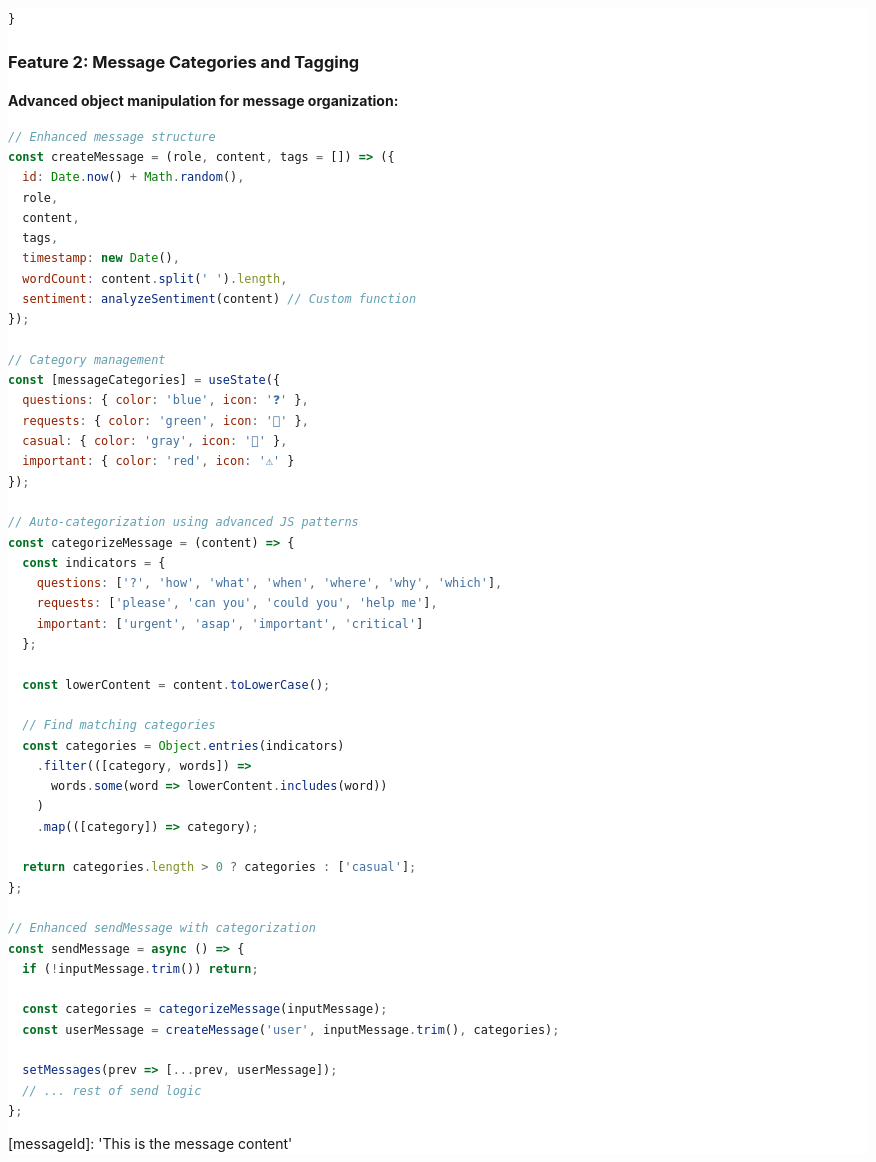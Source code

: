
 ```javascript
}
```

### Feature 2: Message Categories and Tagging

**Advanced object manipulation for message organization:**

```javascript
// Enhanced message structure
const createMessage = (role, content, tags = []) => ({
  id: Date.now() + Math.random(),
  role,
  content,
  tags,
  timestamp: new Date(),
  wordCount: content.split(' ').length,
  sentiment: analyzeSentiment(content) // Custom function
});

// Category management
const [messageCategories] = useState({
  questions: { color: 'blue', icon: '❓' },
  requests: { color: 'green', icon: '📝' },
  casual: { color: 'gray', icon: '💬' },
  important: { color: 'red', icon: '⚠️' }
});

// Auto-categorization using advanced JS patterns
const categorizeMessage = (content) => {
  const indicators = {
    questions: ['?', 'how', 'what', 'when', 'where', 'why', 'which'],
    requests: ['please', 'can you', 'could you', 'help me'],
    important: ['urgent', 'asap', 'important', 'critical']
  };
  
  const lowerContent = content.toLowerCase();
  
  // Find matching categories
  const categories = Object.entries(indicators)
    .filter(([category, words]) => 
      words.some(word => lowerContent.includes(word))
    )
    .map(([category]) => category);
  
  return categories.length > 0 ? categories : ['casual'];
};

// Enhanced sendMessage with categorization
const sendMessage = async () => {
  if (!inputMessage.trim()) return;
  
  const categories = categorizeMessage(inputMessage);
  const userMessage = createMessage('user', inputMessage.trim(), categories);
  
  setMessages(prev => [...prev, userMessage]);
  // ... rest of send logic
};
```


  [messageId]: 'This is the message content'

• • • • • • •

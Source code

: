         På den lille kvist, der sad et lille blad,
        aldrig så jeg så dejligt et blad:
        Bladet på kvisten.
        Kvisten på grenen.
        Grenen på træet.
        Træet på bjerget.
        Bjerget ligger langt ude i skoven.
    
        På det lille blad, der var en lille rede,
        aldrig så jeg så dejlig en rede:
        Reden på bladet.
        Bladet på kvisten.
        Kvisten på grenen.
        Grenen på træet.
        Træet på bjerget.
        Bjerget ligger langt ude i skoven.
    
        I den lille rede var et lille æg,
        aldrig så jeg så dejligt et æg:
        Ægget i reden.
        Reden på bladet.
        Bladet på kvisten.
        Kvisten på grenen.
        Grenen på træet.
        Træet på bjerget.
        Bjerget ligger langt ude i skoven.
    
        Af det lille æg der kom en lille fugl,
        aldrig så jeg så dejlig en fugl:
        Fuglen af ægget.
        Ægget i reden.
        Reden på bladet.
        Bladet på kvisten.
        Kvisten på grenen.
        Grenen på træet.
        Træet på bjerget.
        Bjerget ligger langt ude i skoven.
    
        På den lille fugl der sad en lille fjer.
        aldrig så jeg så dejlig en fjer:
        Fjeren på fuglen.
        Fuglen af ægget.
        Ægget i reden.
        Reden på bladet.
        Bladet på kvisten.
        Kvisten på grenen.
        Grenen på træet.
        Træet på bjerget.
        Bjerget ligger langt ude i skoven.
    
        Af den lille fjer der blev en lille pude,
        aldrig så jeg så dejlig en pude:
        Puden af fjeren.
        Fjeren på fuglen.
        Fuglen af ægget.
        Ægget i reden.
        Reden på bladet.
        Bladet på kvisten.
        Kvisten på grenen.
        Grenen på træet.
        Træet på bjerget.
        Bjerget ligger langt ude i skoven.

• • • • • • •

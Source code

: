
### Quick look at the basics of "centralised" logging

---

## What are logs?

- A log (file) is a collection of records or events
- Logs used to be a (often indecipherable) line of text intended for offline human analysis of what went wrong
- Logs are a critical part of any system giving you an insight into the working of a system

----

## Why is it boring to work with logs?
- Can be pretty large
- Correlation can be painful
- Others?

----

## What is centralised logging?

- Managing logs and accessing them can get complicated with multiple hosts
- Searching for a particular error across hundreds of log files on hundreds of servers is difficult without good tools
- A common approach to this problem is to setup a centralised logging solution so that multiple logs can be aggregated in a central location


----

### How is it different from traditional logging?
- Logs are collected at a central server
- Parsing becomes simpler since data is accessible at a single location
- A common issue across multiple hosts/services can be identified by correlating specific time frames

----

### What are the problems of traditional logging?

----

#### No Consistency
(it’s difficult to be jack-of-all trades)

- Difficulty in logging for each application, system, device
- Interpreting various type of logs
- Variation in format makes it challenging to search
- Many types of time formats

• • • • • • •

_WHAT YOU HAVE TO DO_
Show, from the entries above, every line that includes the string "questions".

_SOLUTION TO THE EXERCISE_
  questions: { color: 'blue', icon: '❓' },
    questions: ['?', 'how', 'what', 'when', 'where', 'why', 'which'],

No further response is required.